14.1 List the three ways financing decisions can create value.
1. Fool investors
2. Reduce costs or increase subsidies
3. Create a new security
14.2 How do you define an efficient market? It is a market where current prices reflect all available information.
Name the three foundations of market efficiency? Rationality, independent deviations from rationality and arbitrage
14.3 How would you describe the three forms of the efficient-market hypotheses?
1. Weak-form EMH postulates that prices reflect all information contained in the past history of prices.
2. Semistrong form EMH says that prices not only reflect the history of prices but all publicly available information.
3. Strong form EMH contends that prices reflect all available information, public and private (or "inside").
What could make markets inefficient?
1. Large costs of acquiring and skillfully utilizing information
2. The existence of private information
3. Large transactions costs
Does market efficiency mean you can throw darts at a Financial Post listing of Toronto Stock Exchange stocks to pick a portfolio?
No.
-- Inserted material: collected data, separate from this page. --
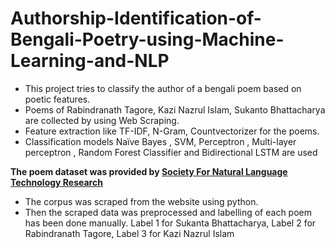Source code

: # Authorship-Identification-of-Bengali-Poetry-using-Machine-Learning-and-NLP

- This project tries to classify the author of a bengali poem based on poetic features.
- Poems of Rabindranath Tagore, Kazi Nazrul Islam, Sukanto Bhattacharya are collected by using Web Scraping.
- Feature extraction like TF-IDF, N-Gram, Countvectorizer for the poems.
- Classification models Naïve Bayes , SVM, Perceptron , Multi-layer perceptron , Random Forest Classifier and Bidirectional LSTM are used


**The poem dataset was provided by [Society For Natural Language Technology Research](https://nltr.org/)**

- The corpus was scraped from the website using python.
- Then the scraped data was preprocessed and labelling of each poem has been done manually. Label 1 for Sukanta Bhattacharya, Label 2 for Rabindranath Tagore, Label 3 for Kazi Nazrul Islam


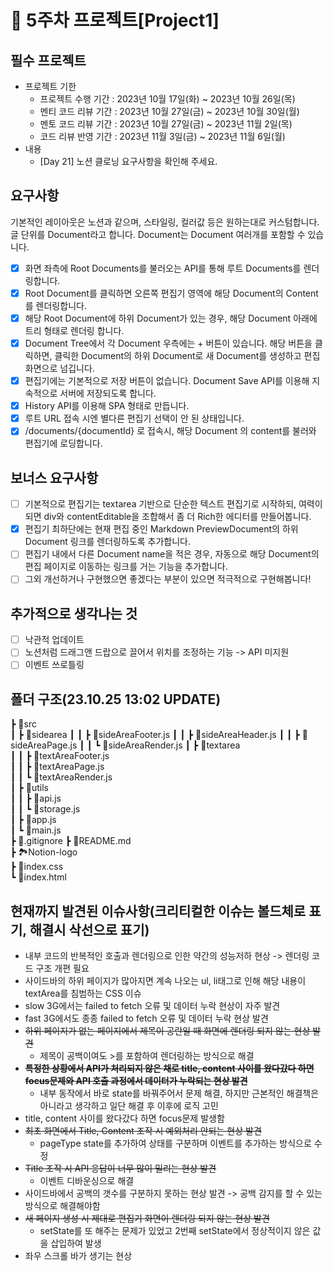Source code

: # 📌 5주차 프로젝트[Project1]

## 필수 프로젝트

- 프로젝트 기한
  - 프로젝트 수행 기간 : 2023년 10월 17일(화) ~ 2023년 10월 26일(목)
  - 멘티 코드 리뷰 기간 : 2023년 10월 27일(금) ~ 2023년 10월 30일(월)
  - 멘토 코드 리뷰 기간 : 2023년 10월 27일(금) ~ 2023년 11월 2일(목)
  - 코드 리뷰 반영 기간 : 2023년 11월 3일(금) ~ 2023년 11월 6일(월)
- 내용
  - [Day 21] 노션 클로닝 요구사항을 확인해 주세요.

## 요구사항

기본적인 레이아웃은 노션과 같으며, 스타일링, 컬러값 등은 원하는대로 커스텀합니다.
글 단위를 Document라고 합니다. Document는 Document 여러개를 포함할 수 있습니다.

- [x] 화면 좌측에 Root Documents를 불러오는 API를 통해 루트 Documents를 렌더링합니다.
- [x] Root Document를 클릭하면 오른쪽 편집기 영역에 해당 Document의 Content를 렌더링합니다.
- [x] 해당 Root Document에 하위 Document가 있는 경우, 해당 Document 아래에 트리 형태로 렌더링 합니다.
- [x] Document Tree에서 각 Document 우측에는 + 버튼이 있습니다. 해당 버튼을 클릭하면, 클릭한 Document의 하위 Document로 새 Document를 생성하고 편집화면으로 넘깁니다.
- [x] 편집기에는 기본적으로 저장 버튼이 없습니다. Document Save API를 이용해 지속적으로 서버에 저장되도록 합니다.
- [x] History API를 이용해 SPA 형태로 만듭니다.
- [x] 루트 URL 접속 시엔 별다른 편집기 선택이 안 된 상태입니다.
- [x] /documents/{documentId} 로 접속시, 해당 Document 의 content를 불러와 편집기에 로딩합니다.

## 보너스 요구사항

- [ ] 기본적으로 편집기는 textarea 기반으로 단순한 텍스트 편집기로 시작하되, 여력이 되면 div와 contentEditable을 조합해서 좀 더 Rich한 에디터를 만들어봅니다.
- [x] 편집기 최하단에는 현재 편집 중인 Markdown PreviewDocument의 하위 Document 링크를 렌더링하도록 추가합니다.
- [ ] 편집기 내에서 다른 Document name을 적은 경우, 자동으로 해당 Document의 편집 페이지로 이동하는 링크를 거는 기능을 추가합니다.
- [ ] 그외 개선하거나 구현했으면 좋겠다는 부분이 있으면 적극적으로 구현해봅니다!

## 추가적으로 생각나는 것

- [ ] 낙관적 업데이트
- [ ] 노션처럼 드래그앤 드랍으로 끌어서 위치를 조정하는 기능 -> API 미지원
- [ ] 이벤트 쓰로틀링

## 폴더 구조(23.10.25 13:02 UPDATE)

┣ 📂src<br/>
┃ ┣ 📂sidearea
┃ ┃ ┣ 📜sideAreaFooter.js
┃ ┃ ┣ 📜sideAreaHeader.js
┃ ┃ ┣ 📜sideAreaPage.js
┃ ┃ ┗ 📜sideAreaRender.js
┃ ┣ 📂textarea<br/>
┃ ┃ ┣ 📜textAreaFooter.js<br/>
┃ ┃ ┣ 📜textAreaPage.js<br/>
┃ ┃ ┗ 📜textAreaRender.js<br/>
┃ ┣ 📂utils<br/>
┃ ┃ ┣ 📜api.js<br/>
┃ ┃ ┗ 📜storage.js<br/>
┃ ┣ 📜app.js<br/>
┃ ┗ 📜main.js<br/>
┣ 📜.gitignore
┣ 📜README.md<br/>
┣ 🏞️Notion-logo<br/>
┣ 📜index.css<br/>
┗ 📜index.html<br/>

## 현재까지 발견된 이슈사항(크리티컬한 이슈는 볼드체로 표기, 해결시 삭선으로 표기)

- 내부 코드의 반복적인 호출과 렌더링으로 인한 약간의 성능저하 현상 -> 렌더링 코드 구조 개편 필요
- 사이드바의 하위 페이지가 많아지면 계속 나오는 ul, li태그로 인해 해당 내용이 textArea를 침범하는 CSS 이슈
- slow 3G에서는 failed to fetch 오류 및 데이터 누락 현상이 자주 발견
- fast 3G에서도 종종 failed to fetch 오류 및 데이터 누락 현상 발견
- ~~하위 페이지가 없는 페이지에서 제목이 공란일 때 화면에 렌더링 되지 않는 현상 발견~~
  - 제목이 공백이여도 >를 포함하여 렌더링하는 방식으로 해결
- **~~특정한 상황에서 API가 처리되지 않은 채로 title, content 사이를 왔다갔다 하면 focus문제와 API 호출 과정에서 데이터가 누락되는 현상 발견~~**
  - 내부 동작에서 바로 state를 바꿔주어서 문제 해결, 하지만 근본적인 해결책은 아니라고 생각하고 일단 해결 후 이후에 로직 고민
- title, content 사이를 왔다갔다 하면 focus문제 발생함
- ~~최초 화면에서 Title, Content 조작 시 예외처리 안되는 현상 발견~~
  - pageType state를 추가하여 상태를 구분하며 이벤트를 추가하는 방식으로 수정
- ~~Title 조작 시 API 응답이 너무 많이 밀리는 현상 발견~~
  - 이벤트 디바운싱으로 해결
- 사이드바에서 공백의 갯수를 구분하지 못하는 현상 발견 -> 공백 감지를 할 수 있는 방식으로 해결해야함
- ~~새 페이지 생성 시 제대로 편집기 화면이 렌더링 되지 않는 현상 발견~~
  - setState를 또 해주는 문제가 있었고 2번째 setState에서 정상적이지 않은 값을 삽입하여 발생
- 좌우 스크롤 바가 생기는 현상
All it says is that, on average, a portfolio manager will not be able to achieve excess returns on a risk-adjusted basis. What does it mean to say the price you pay for a stock is fair?
It means that the stock has been priced taking into account all publicly available information.
14.4 What conclusions about market efficiency can be drawn from available evidence?
Evidence supports the weak form and semi strong form, but not the strong form, efficient market hypothesis.
14.8 What are three implications of the efficient-market hypothesis for corporate finance?
1. The prices of stocks and bonds cannot be affected by the company's choice of accounting method.
2. Financial managers cannot time issues of stocks and bonds.
3. A firm can sell as many stocks and bonds as it wants without depressing prices.